This fall at The Huntington, two exhibitions focus on the practice of observing and documenting natural phenomena in ways that lead to profound insights.
By Andrew Kersey
Both exhibits open on September 14, 2024 and will be available through January 6, 2025. They are part of PST ART: Art & Science Collide, Getty’s regional collaboration involving more than 70 cultural institutions across Southern California.
- “Storm Cloud: Picturing the Origins of Our Climate Crisis” examines the ways in which British and American scientists and artists documented the environmental impact of industrialization from the late 18th through the early 20th centuries.
- “奪天工 Growing and Knowing in the Gardens of China” focuses on how scholars and artists of the Ming and Qing dynasties (1368–1912) carefully studied plants to gain insight into the wider world and themselves.
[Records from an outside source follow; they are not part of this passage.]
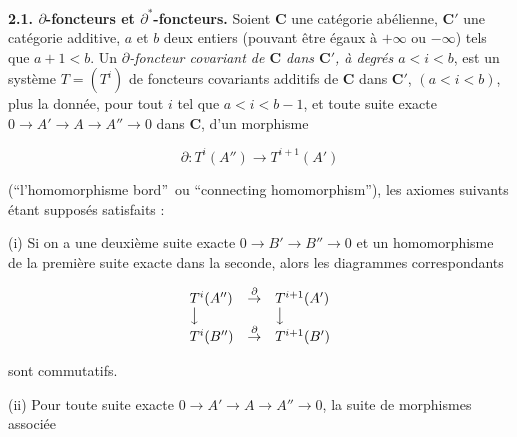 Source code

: \textbf{2.1. $\partial$-foncteurs et
$\partial^*$-foncteurs.}
Soient $\mathbf{C}$ une catégorie abélienne, $\mathbf{C}'$ une catégorie additive, $a$ et $b$
deux entiers (pouvant être égaux à $+\infty$ ou $-\infty$) tels que
$a+1<b$. Un \textit{$\partial$-foncteur covariant de $\mathbf{C}$ dans $\mathbf{C}'$, à degrés
$a<i<b$}, est un système $T=(T^i)$ de foncteurs covariants additifs de $\mathbf{C}$
dans $\mathbf{C}'$, $(a<i<b)$, plus la donnée, pour tout $i$ tel que $a<i<b-1$, et
toute suite exacte
$0\to A'\to A\to A''\to 0$
dans $\mathbf{C}$, d'un morphisme

\[
 \partial:T^i(A'')\to T^{i+1}(A')
\]

\noindent (\textquotedblleft l'homomorphisme bord\textquotedblright\ ou
\textquotedblleft connecting homomorphism\textquotedblright), les axiomes
suivants étant supposés satisfaits :

 (i) Si on a une deuxième suite exacte
$0\to B'\to B''\to 0$ et un
homomorphisme de la première suite exacte dans la seconde, alors les
diagrammes correspondants

\[
\begin{array}{lcl}
T^i(A'') & \mathop{\to}\limits^{\partial} & T^{i+1}(A')\\
\big\downarrow && \big\downarrow\\
T^i(B'') & \mathop{\to}\limits^{\partial} & T^{i+1}(B')
\end{array}
\]

\noindent sont commutatifs.

 (ii) Pour toute suite exacte
$0\to A'\to A\to A''\to 0$,
la suite de morphismes associée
Each exhibit traces a history of the relationship between humans and the environment. And both share an emphasis on close observation of the natural world and the important role that observation played in art, science, and ethics.
“Storm Cloud”
“Storm Cloud” takes its name from “The Storm-Cloud of the Nineteenth Century,” a series of impassioned lectures given by the British essayist and art critic John Ruskin in 1884.
Ruskin was one of the first people to home in on industrialization’s impact on the atmosphere: dark, polluted skies. In the summer of 1871, he began to write about what he had been observing. Some in the modern U.S. West came to a similar realization, though only when faced with the early signs of an impending crisis.
“Growing and Knowing”
Centuries earlier, careful observation of the natural world, and the ethical insights that followed from it, defined the work of Chinese scholars. Chinese gardens provided opportunities not only for contemplation but physical engagement. Gardening was seen as a necessary complement to intellectual pursuits and a more complete way of knowing what nature had to teach. Working directly with plants, even actively interfering in natural processes, led to more advanced horticultural practices.
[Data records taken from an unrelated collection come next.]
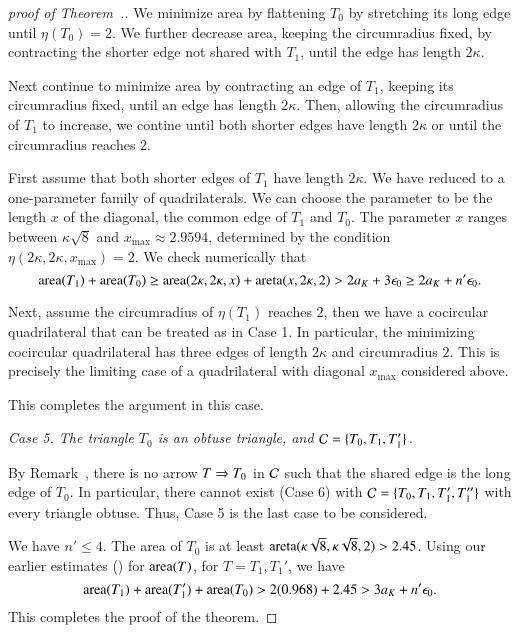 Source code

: \begin{proof}[proof of Theorem~.]
We minimize area by flattening $T_0$ by stretching its long edge until
$\eta(T_0)=2$.  We further decrease area, keeping the circumradius
fixed, by contracting the shorter edge not shared with $T_1$, until
the edge has length $2\kappa$.

Next continue to minimize area by contracting an edge of $T_1$,
keeping its circumradius fixed, until an edge has length $2\kappa$.
Then, allowing the circumradius of $T_1$ to increase, we contine until
both shorter edges have length $2\kappa$ or until the circumradius
reaches $2$.

First assume that both shorter edges of $T_1$ have length $2\kappa$.
We have reduced to a one-parameter family of quadrilaterals.  We can
choose the parameter to be the length $x$ of the diagonal, the common
edge of $T_1$ and $T_0$.  The parameter $x$ ranges between
$\kappa\sqrt{8}$ and $x_{\max}\approx 2.9594$, determined by the
condition $\eta(2\kappa,2\kappa,x_{\max}) = 2$.  We check numerically
that
\[
{\operatorname{area}}(T_1) + {\operatorname{area}}(T_0) \ge {\operatorname{area}}(2\kappa,2\kappa,x) +
{\operatorname{areta}}(x,2\kappa,2) > 2a_K + 3 \epsilon_0 \ge 2a_K + n'\epsilon_0.
\] %

Next, assume the circumradius of $\eta(T_1)$ reaches $2$, then we
have a cocircular quadrilateral that can be treated as in Case 1.  In
particular, the minimizing cocircular quadrilateral has three edges of
length $2\kappa$ and circumradius $2$.  This is precisely the limiting
case of a quadrilateral with diagonal $x_{\max}$ considered above.

This completes the argument in this case.

{\it Case 5. The triangle $T_0$ is an obtuse triangle, and $\mathcal C=\{T_0,T_1,T_1'\}$.}  

By Remark~, there is no arrow $T \Rightarrow T_0$ in $\mathcal C$
such that the shared edge is the long edge of $T_0$.  In particular,
there cannot exist (Case 6) with $\mathcal C=\{T_0,T_1,T_1',T_1''\}$ with
every triangle obtuse.  Thus, Case 5 is the last case to be
considered.

We have $n'\le 4$.
The area of $T_0$ is at least
${\operatorname{areta}}(\kappa\sqrt{8},\kappa\sqrt{8},2) > 2.45$.  
Using our earlier estimates ()
for ${\operatorname{area}}(T)$, for $T=T_1,T_1'$, we
have
\[
{\operatorname{area}}(T_1) + {\operatorname{area}}(T_1') + {\operatorname{area}}(T_0) > 2 (0.968) + 2.45 > 3a_K + n'\epsilon_0.
\] %
This completes the proof of the theorem.
\end{proof}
Did these new horticultural practices “usurp the works of Heaven” (duo Tian gong 奪天工), as some Chinese scholars of the era contended, or were such interferences respectful augmentations of nature?
When viewed together, The Huntington’s two PST exhibitions elicit these and other provocative questions about how close observation—of changes over time, of our connections to other living things, and of the ethical implications those connections entail—can be a powerful catalyst for re-envisioning one’s place in the world.